Extracted material >>
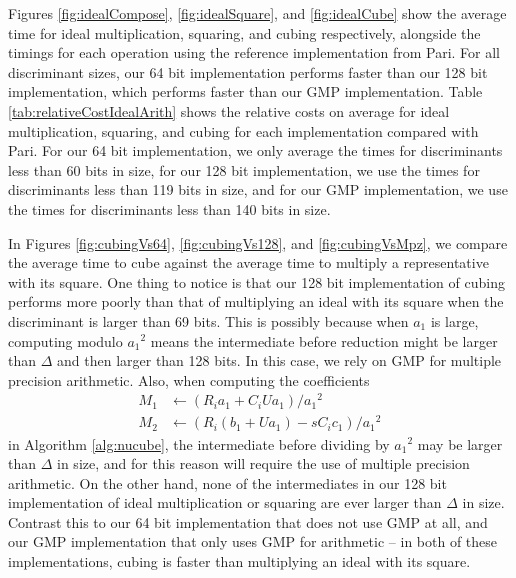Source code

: \documentclass{ucalgthes1}
\theoremstyle{definition}
\begin{document}
Figures \ref{fig:idealCompose}, \ref{fig:idealSquare}, and \ref{fig:idealCube} show the average time for ideal multiplication, squaring, and cubing respectively, alongside the timings for each operation using the reference implementation from Pari.  For all discriminant sizes, our 64 bit implementation performs faster than our 128 bit implementation, which performs faster than our GMP implementation.  Table \ref{tab:relativeCostIdealArith} shows the relative costs on average for ideal multiplication, squaring, and cubing for each implementation compared with Pari. For our 64 bit implementation, we only average the times for discriminants less than 60 bits in size, for our 128 bit implementation, we use the times for discriminants less than 119 bits in size, and for our GMP implementation, we use the times for discriminants less than 140 bits in size.


In Figures \ref{fig:cubingVs64}, \ref{fig:cubingVs128}, and \ref{fig:cubingVsMpz}, we compare the average time to cube against the average time to multiply a representative with its square.  One thing to notice is that our 128 bit implementation of cubing performs more poorly than that of multiplying an ideal with its square when the discriminant is larger than 69 bits.  This is possibly because when $a_1$ is large, computing modulo ${a_1}^2$ means the intermediate before reduction might be larger than $\Delta$ and then larger than 128 bits.  In this case, we rely on GMP for multiple precision arithmetic.  Also, when computing the coefficients 
\begin{align*}
M_1 &\gets (R_ia_1 + C_iUa_1) / {a_1}^2 \\
M_2 &\gets (R_i(b_1 + Ua_1) - sC_ic_1) / {a_1}^2
\end{align*}
in Algorithm \ref{alg:nucube}, the intermediate before dividing by ${a_1}^2$ may be larger than $\Delta$ in size, and for this reason will require the use of multiple precision arithmetic.  On the other hand, none of the intermediates in our 128 bit implementation of ideal multiplication or squaring are ever larger than $\Delta$ in size.  Contrast this to our 64 bit implementation that does not use GMP at all, and our GMP implementation that only uses GMP for arithmetic -- in both of these implementations, cubing is faster than multiplying an ideal with its square.
\end{document}
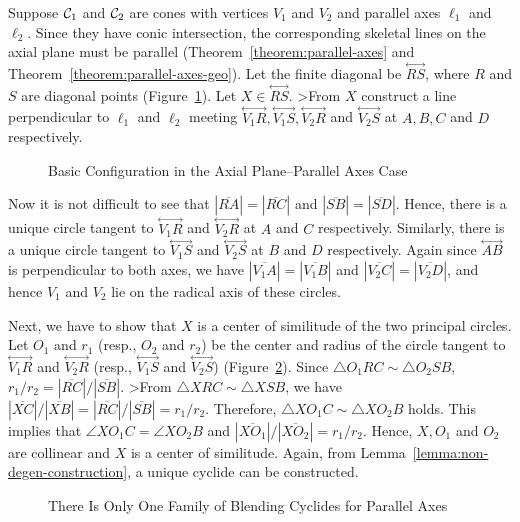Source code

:      Suppose ${\cal C}_1$ and ${\cal C}_2$ are cones with vertices $V_1$ and
$V_2$ and parallel axes $\ell_1$ and $\ell_2$.  Since they have conic 
intersection, the corresponding skeletal lines on the axial plane 
must be parallel (Theorem~\ref{theorem:parallel-axes} and
Theorem~\ref{theorem:parallel-axes-geo}).  Let the finite diagonal be
$\stackrel{\longleftrightarrow}{RS}$, where $R$ and $S$ are diagonal points
(Figure~\ref{fig:para-cyclide}).  Let $X\in\stackrel{\longleftrightarrow}{RS}$.
>From $X$ construct a line perpendicular to $\ell_1$ and $\ell_2$ meeting
$\stackrel{\longleftrightarrow}{V_1R}, \stackrel{\longleftrightarrow}{V_1S},
\stackrel{\longleftrightarrow}{V_2R}$ and 
$\stackrel{\longleftrightarrow}{V_2S}$ at $A, B, C$ and $D$ respectively.
\begin{figure}
\vspace{6cm}
\caption{Basic Configuration in the Axial Plane--Parallel Axes Case}
\label{fig:para-cyclide}
\end{figure}

     Now it is not difficult to see that $|\overline{RA}|=|\overline{RC}|$ and
$|\overline{SB}|=|\overline{SD}|$.  Hence, there is a unique circle tangent to
$\stackrel{\longleftrightarrow}{V_1R}$ and 
$\stackrel{\longleftrightarrow}{V_2R}$ at $A$ and $C$ respectively.  Similarly,
there is a unique circle tangent to $\stackrel{\longleftrightarrow}{V_1S}$ and 
$\stackrel{\longleftrightarrow}{V_2S}$ at $B$ and $D$ respectively.
Again since $\stackrel{\longleftrightarrow}{AB}$ is perpendicular to
both axes, we have
$|\overline{V_1A}|=|\overline{V_1B}|$ and 
$|\overline{V_2C}|=|\overline{V_2D}|$, and hence $V_1$ and $V_2$ lie on the
radical axis of these circles.

     Next, we have to show that $X$ is a center of similitude of the two
principal circles.  Let $O_1$ and $r_1$ (resp., $O_2$ and $r_2$) be the center
and radius of the circle tangent to
$\stackrel{\longleftrightarrow}{V_1R}$ and
$\stackrel{\longleftrightarrow}{V_2R}$ (resp.,
$\stackrel{\longleftrightarrow}{V_1S}$ and
$\stackrel{\longleftrightarrow}{V_2S}$) (Figure~\ref{fig:para-1-family}).
Since $\bigtriangleup O_1RC\sim\bigtriangleup O_2SB$, 
$r_1/r_2=|\overline{RC}|/|\overline{SB}|$.  
>From $\bigtriangleup XRC\sim\bigtriangleup XSB$, we have
$|\overline{XC}|/|\overline{XB}|=|\overline{RC}|/|\overline{SB}|=r_1/r_2$.
Therefore, $\bigtriangleup XO_1C\sim \bigtriangleup XO_2B$ holds.
This implies that $\angle XO_1C=\angle XO_2B$ and
$|\overline{XO_1}|/|\overline{XO_2}|=r_1/r_2$.  Hence, $X, O_1$ and $O_2$ are
collinear and $X$ is a center of similitude.  
Again, from Lemma~\ref{lemma:non-degen-construction}, a unique cyclide can be
constructed.
\begin{figure}
\vspace{6cm}
\caption{There Is Only One Family of Blending Cyclides for Parallel Axes}
\label{fig:para-1-family}
\end{figure}

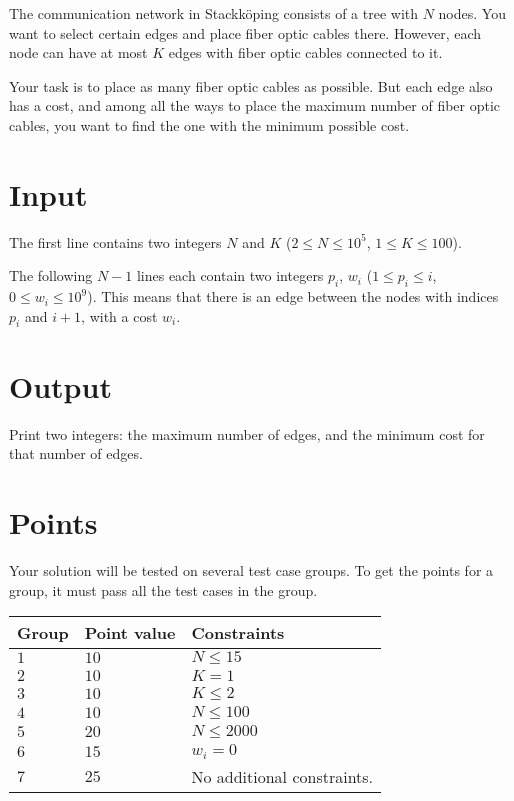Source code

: \noindent
The communication network in Stackköping consists of a tree with $N$ nodes. You want to select certain edges and place fiber optic cables there. However, each node can have at most $K$ edges with fiber optic cables connected to it.

Your task is to place as many fiber optic cables as possible. But each edge also has a cost, and among all the ways to place the maximum number of fiber optic cables, you want to find the one with the minimum possible cost.

\section*{Input}
The first line contains two integers $N$ and $K$ ($2 \leq N \leq 10^5$, $1 \leq K \leq 100$).

The following $N-1$ lines each contain two integers $p_i$, $w_i$ ($1 \leq p_i \leq i$, $0 \leq w_i \leq 10^9$).
This means that there is an edge between the nodes with indices $p_i$ and $i+1$, with a cost $w_i$.

\section*{Output}
Print two integers: the maximum number of edges, and the minimum cost for that number of edges.

\section*{Points}
Your solution will be tested on several test case groups.
To get the points for a group, it must pass all the test cases in the group.

\noindent
\begin{tabular}{| l | l | l |}
  \hline
  \textbf{Group} & \textbf{Point value} & \textbf{Constraints} \\ \hline
  $1$   & $10$       & $N \leq 15$\\ \hline
  $2$   & $10$       & $K = 1$  \\ \hline
  $3$   & $10$       & $K \leq 2$ \\ \hline
  $4$   & $10$       & $N \leq 100$ \\ \hline
  $5$   & $20$       & $N \leq 2000$ \\ \hline
  $6$   & $15$       & $w_i = 0$ \\ \hline
  $7$   & $25$       & No additional constraints. \\ \hline
\end{tabular}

Problem statement >> Take the lines from the first line of the entries through the line with "bits in size.", inclusive, and give them again exactly, minus any pictures.

Task result >>
Source code

: \documentclass{ucalgthes1}
\theoremstyle{definition}
\begin{document}
Figures \ref{fig:idealCompose}, \ref{fig:idealSquare}, and \ref{fig:idealCube} show the average time for ideal multiplication, squaring, and cubing respectively, alongside the timings for each operation using the reference implementation from Pari.  For all discriminant sizes, our 64 bit implementation performs faster than our 128 bit implementation, which performs faster than our GMP implementation.  Table \ref{tab:relativeCostIdealArith} shows the relative costs on average for ideal multiplication, squaring, and cubing for each implementation compared with Pari. For our 64 bit implementation, we only average the times for discriminants less than 60 bits in size, for our 128 bit implementation, we use the times for discriminants less than 119 bits in size, and for our GMP implementation, we use the times for discriminants less than 140 bits in size.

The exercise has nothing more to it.